──────── Exercise data

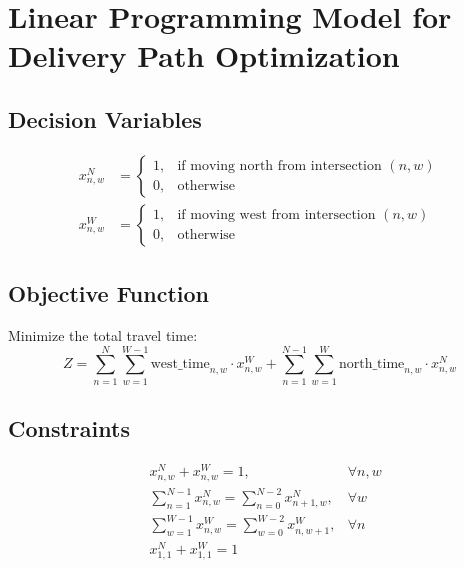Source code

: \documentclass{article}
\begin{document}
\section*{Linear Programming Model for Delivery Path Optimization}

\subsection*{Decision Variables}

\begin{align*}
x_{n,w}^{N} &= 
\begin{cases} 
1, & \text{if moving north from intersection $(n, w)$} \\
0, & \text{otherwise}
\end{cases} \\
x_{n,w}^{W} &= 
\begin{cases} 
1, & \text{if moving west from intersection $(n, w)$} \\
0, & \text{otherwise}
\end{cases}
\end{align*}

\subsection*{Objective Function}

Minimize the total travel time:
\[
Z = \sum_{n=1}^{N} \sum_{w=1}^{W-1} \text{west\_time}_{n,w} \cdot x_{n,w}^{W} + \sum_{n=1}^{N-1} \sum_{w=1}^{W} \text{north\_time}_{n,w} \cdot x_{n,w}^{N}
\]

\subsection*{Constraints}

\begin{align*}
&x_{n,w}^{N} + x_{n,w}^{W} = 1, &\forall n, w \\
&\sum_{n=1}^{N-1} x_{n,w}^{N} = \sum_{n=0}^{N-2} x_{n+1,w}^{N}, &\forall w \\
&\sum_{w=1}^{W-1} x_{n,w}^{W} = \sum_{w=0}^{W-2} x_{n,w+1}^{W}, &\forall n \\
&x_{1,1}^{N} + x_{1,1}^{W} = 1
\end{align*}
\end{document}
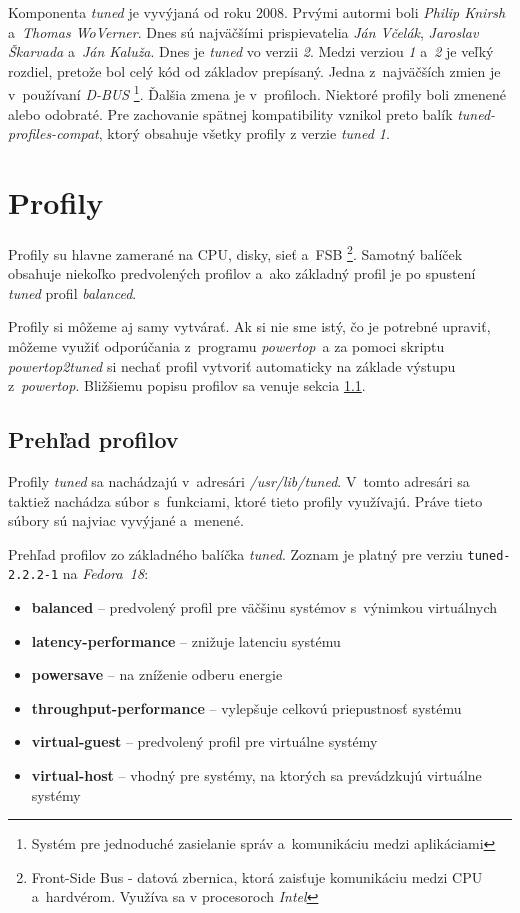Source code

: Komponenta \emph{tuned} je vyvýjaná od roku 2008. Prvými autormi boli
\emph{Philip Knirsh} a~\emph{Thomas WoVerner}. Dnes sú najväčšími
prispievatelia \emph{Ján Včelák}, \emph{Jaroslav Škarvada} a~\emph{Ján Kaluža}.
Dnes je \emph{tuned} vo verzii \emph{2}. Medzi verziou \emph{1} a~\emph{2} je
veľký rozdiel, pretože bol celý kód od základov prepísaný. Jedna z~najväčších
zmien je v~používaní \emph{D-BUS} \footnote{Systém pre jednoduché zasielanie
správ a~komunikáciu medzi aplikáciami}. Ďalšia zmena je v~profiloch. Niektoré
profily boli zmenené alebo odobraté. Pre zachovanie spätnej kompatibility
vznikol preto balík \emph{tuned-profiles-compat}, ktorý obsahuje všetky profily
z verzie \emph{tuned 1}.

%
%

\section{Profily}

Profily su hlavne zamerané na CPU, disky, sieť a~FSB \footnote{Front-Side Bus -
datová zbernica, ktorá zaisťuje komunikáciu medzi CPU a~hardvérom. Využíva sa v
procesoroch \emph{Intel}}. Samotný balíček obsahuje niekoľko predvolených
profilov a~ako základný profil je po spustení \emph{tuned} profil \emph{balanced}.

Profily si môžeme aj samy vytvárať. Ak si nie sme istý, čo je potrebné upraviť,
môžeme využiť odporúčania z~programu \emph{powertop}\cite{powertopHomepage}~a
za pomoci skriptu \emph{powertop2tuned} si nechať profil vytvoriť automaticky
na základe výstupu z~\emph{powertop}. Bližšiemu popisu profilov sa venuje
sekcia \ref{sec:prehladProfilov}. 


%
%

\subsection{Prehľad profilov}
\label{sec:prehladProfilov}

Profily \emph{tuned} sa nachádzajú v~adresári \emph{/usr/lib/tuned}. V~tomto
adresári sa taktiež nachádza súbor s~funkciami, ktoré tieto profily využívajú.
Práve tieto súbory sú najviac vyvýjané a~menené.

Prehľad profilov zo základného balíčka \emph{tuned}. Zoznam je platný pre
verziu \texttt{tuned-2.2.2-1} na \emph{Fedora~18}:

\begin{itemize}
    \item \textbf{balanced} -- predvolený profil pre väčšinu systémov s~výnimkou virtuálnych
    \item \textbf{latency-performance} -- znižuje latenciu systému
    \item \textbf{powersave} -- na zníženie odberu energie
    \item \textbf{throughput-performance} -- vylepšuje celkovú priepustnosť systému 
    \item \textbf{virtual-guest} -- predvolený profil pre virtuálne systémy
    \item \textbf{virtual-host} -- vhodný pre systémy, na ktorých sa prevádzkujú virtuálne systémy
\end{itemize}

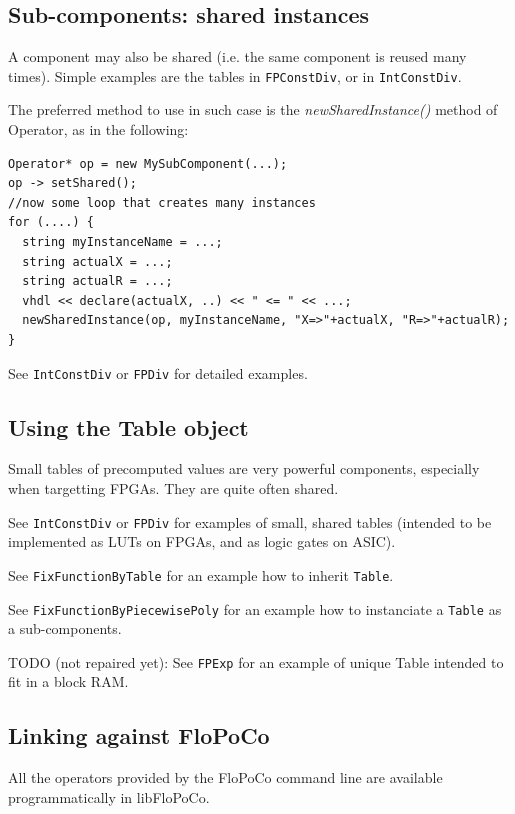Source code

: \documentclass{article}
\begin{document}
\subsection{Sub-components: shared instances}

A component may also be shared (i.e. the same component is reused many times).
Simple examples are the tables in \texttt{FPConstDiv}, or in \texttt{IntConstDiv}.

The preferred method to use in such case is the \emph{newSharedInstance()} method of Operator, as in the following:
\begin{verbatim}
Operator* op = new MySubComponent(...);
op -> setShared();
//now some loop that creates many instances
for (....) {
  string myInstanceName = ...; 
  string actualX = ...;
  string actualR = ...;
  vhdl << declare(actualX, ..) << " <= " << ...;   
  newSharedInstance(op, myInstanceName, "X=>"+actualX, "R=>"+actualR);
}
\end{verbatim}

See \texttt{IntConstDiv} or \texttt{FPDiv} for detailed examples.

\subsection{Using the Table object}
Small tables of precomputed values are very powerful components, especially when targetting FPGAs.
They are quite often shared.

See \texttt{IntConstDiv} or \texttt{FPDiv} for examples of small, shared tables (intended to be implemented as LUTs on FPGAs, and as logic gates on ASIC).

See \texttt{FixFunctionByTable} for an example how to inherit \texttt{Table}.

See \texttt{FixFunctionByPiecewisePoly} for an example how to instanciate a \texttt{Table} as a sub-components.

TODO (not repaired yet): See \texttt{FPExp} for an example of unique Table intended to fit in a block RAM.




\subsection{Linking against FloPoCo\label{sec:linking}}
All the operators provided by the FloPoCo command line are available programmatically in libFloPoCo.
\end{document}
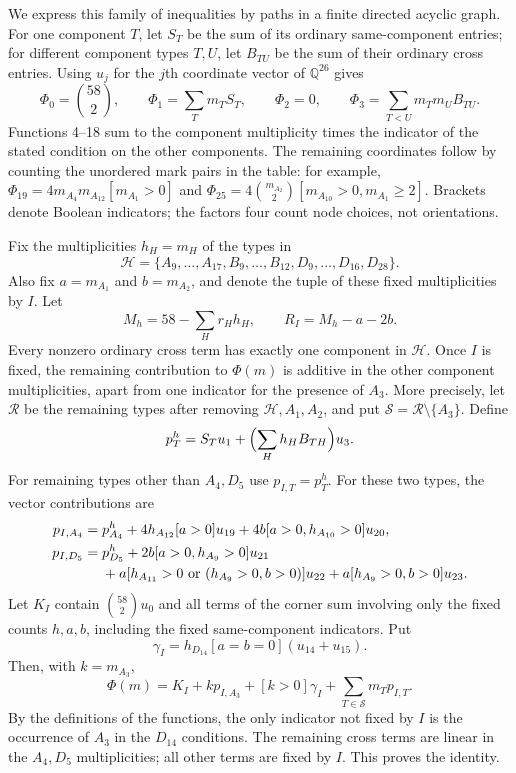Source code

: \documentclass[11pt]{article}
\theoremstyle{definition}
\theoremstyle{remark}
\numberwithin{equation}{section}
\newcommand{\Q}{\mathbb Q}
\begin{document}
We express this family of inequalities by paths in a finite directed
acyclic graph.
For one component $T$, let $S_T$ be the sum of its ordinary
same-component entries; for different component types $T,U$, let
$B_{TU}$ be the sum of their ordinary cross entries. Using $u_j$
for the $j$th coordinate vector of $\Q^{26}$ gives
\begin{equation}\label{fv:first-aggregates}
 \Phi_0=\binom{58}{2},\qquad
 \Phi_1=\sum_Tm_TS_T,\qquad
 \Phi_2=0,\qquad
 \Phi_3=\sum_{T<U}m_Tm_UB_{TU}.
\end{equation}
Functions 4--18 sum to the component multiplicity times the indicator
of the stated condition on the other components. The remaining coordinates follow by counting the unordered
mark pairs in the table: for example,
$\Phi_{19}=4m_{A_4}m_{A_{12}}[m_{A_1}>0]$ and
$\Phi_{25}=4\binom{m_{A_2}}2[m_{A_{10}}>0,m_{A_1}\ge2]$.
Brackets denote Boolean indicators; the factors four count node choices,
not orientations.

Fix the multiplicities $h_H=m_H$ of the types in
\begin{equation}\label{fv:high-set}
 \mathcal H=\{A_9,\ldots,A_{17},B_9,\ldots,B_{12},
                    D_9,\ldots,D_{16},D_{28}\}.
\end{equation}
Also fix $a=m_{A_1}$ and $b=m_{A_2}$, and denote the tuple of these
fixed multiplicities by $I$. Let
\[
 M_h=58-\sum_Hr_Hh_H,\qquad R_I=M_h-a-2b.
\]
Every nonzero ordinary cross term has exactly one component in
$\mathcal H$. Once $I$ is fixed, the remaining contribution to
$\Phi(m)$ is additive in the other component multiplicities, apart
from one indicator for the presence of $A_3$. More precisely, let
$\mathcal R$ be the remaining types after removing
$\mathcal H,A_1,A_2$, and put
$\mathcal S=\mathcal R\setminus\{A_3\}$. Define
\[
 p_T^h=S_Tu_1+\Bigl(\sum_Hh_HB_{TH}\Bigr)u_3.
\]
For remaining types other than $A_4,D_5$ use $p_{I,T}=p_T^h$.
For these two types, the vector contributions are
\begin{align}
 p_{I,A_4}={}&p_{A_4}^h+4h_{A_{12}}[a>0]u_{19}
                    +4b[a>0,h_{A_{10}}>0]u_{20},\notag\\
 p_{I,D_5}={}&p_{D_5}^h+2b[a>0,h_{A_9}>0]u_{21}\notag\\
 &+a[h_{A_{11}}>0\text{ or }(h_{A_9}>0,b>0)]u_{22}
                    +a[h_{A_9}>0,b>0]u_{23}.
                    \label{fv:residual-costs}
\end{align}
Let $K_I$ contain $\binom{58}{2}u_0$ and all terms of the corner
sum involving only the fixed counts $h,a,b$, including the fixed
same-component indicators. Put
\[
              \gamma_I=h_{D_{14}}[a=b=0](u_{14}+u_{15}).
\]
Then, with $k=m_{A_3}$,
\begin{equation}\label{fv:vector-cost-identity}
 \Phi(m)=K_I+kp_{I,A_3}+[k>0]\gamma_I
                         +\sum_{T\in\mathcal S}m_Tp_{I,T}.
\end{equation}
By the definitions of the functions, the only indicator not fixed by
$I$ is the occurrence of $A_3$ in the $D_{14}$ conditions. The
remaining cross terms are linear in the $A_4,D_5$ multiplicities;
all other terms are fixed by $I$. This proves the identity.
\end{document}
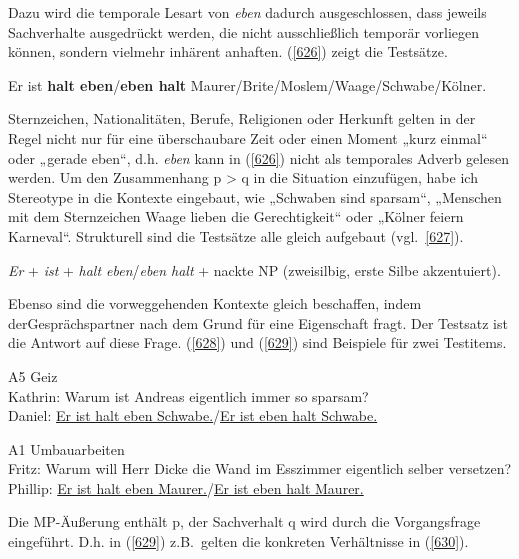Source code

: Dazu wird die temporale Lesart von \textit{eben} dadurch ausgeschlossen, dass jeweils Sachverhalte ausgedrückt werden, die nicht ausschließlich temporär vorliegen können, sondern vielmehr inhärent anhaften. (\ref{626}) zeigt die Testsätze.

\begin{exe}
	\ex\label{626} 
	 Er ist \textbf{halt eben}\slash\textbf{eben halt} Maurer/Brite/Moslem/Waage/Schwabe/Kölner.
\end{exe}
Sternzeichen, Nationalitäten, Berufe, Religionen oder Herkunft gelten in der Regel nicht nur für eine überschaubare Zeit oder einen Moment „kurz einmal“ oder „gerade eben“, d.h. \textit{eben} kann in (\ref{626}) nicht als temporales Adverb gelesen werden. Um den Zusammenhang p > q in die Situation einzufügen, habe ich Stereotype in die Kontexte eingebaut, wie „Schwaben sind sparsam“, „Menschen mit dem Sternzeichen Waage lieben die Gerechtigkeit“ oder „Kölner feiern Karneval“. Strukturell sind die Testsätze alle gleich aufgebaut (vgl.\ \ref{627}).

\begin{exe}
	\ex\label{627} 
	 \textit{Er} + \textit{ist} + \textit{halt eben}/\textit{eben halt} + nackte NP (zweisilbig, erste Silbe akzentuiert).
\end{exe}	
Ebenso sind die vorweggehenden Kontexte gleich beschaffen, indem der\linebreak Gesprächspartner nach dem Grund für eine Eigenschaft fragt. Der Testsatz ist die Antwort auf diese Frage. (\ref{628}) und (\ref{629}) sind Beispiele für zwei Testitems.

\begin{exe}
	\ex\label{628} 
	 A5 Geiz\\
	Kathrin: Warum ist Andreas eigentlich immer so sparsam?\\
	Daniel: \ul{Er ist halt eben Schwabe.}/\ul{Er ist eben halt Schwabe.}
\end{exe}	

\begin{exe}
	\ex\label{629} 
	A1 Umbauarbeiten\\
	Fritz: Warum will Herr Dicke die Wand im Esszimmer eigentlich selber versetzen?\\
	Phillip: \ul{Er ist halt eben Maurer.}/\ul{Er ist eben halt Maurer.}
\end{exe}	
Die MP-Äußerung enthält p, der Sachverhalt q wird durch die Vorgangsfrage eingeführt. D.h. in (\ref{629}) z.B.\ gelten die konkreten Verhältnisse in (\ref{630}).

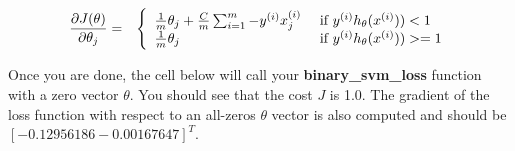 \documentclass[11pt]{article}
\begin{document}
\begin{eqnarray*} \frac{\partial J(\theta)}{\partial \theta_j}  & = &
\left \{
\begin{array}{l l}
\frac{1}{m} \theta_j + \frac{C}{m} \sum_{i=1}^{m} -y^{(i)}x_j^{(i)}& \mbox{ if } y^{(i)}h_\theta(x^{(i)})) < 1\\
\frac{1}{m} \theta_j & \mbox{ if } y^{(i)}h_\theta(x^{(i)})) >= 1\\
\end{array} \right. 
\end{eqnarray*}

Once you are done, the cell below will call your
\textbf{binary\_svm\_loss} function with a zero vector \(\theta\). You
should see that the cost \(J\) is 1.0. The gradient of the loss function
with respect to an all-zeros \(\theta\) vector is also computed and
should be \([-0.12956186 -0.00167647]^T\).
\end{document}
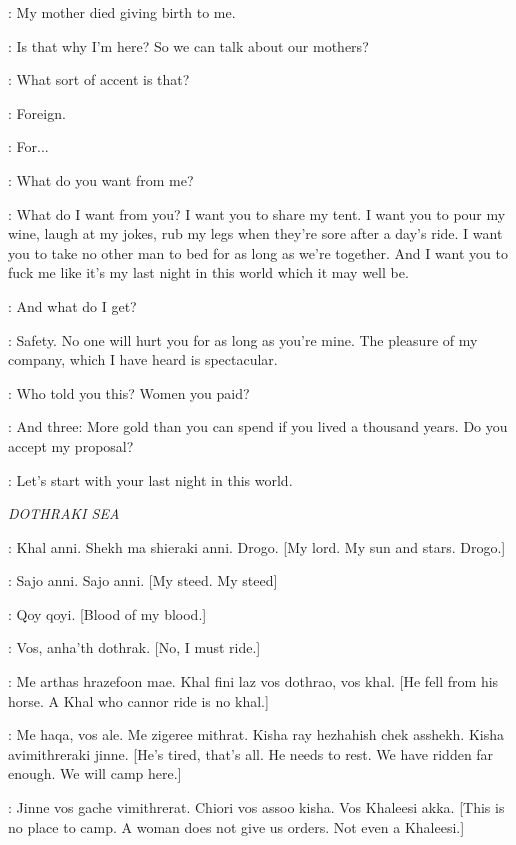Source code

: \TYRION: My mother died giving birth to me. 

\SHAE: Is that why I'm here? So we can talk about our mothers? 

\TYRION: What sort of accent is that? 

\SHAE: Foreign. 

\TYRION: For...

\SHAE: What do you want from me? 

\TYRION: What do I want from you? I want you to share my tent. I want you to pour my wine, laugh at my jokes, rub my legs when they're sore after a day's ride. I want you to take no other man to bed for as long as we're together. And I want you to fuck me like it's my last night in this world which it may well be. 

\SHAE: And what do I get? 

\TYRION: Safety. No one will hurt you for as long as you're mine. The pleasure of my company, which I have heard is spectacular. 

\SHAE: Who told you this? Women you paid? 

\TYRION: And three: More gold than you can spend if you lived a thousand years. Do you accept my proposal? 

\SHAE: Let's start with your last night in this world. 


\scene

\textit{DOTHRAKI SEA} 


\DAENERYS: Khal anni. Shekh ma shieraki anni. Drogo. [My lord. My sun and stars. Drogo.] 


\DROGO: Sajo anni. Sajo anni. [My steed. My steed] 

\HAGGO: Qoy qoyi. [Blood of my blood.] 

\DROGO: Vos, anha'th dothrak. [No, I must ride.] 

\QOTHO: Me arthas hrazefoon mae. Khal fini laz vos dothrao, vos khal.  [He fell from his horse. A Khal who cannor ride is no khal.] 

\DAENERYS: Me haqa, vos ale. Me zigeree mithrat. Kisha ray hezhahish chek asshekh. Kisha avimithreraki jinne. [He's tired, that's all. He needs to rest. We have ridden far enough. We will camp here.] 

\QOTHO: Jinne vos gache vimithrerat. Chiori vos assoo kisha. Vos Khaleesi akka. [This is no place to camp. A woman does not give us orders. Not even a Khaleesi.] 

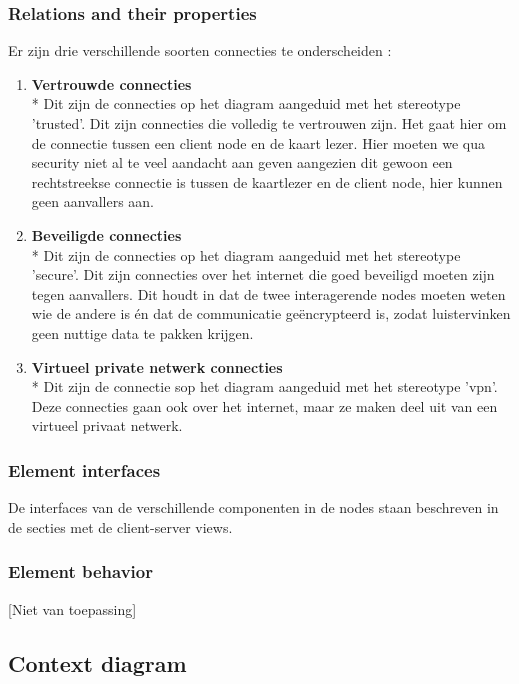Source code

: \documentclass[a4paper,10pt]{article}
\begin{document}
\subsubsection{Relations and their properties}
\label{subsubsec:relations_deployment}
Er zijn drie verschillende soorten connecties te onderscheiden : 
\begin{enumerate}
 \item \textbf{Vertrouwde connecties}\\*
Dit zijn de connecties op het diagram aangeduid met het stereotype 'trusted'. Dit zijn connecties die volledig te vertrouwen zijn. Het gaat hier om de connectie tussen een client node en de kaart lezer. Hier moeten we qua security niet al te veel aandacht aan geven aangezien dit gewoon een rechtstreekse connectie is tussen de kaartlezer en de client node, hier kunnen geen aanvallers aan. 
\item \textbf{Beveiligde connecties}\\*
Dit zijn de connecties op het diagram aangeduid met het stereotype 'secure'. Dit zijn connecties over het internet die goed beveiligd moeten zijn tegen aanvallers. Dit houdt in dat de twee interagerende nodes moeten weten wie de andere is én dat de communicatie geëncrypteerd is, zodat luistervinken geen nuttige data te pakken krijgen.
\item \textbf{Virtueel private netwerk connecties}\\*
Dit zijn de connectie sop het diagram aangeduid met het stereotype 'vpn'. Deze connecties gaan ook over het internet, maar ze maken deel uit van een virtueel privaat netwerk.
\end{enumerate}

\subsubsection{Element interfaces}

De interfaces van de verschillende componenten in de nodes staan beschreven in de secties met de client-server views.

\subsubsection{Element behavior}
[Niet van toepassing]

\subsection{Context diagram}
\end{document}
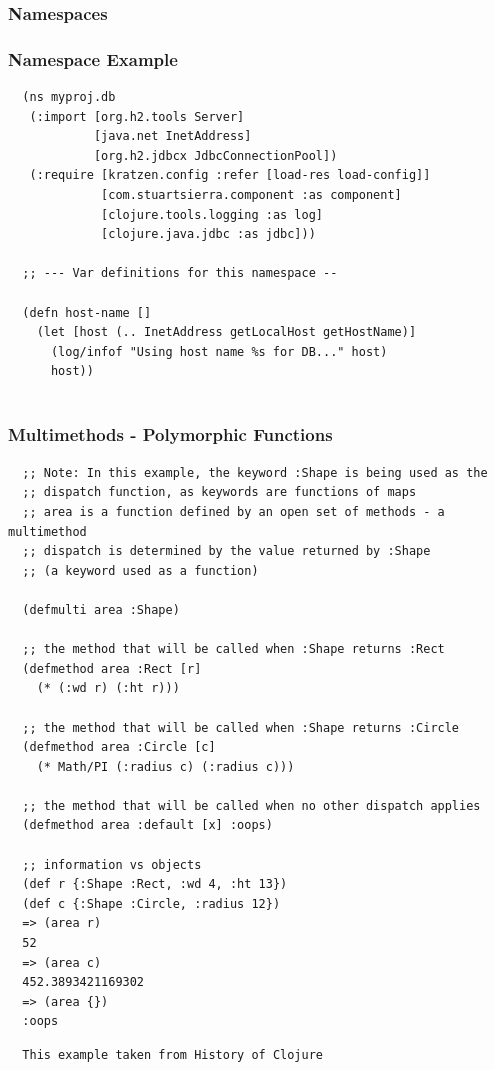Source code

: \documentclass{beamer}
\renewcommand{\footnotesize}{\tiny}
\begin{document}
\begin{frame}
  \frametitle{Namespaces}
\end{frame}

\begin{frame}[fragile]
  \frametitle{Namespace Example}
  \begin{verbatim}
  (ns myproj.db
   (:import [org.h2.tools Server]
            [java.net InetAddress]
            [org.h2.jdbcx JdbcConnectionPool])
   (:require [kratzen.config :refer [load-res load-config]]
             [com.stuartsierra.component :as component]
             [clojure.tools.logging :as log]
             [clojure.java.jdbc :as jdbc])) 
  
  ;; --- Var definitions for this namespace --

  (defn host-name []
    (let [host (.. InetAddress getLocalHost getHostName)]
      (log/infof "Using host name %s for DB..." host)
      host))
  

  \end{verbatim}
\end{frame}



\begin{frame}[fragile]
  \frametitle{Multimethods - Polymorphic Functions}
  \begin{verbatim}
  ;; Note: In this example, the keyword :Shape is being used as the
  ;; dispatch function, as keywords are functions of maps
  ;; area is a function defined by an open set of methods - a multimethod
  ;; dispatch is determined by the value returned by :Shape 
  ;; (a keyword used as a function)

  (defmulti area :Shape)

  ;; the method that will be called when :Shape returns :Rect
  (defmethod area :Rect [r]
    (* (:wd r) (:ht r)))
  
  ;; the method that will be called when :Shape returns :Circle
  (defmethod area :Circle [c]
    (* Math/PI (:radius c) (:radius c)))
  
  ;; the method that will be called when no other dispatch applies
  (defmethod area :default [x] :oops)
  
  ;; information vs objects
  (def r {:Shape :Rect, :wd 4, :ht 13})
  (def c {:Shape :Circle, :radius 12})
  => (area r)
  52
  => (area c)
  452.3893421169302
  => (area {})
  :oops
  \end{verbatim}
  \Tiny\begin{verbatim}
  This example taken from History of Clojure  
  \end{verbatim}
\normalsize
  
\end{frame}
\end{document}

────────────────

What you return must match, line for line, the data from the line containing "(defmethod area :Circle [c]" to its end, both ends included.

  (defmethod area :Circle [c]
    (* Math/PI (:radius c) (:radius c)))
  
  ;; the method that will be called when no other dispatch applies
  (defmethod area :default [x] :oops)
  
  ;; information vs objects
  (def r {:Shape :Rect, :wd 4, :ht 13})
  (def c {:Shape :Circle, :radius 12})
  => (area r)
  52
  => (area c)
  452.3893421169302
  => (area {})
  :oops
  \end{verbatim}
  \Tiny\begin{verbatim}
  This example taken from History of Clojure  
  \end{verbatim}
\normalsize
  
\end{frame}
\end{document}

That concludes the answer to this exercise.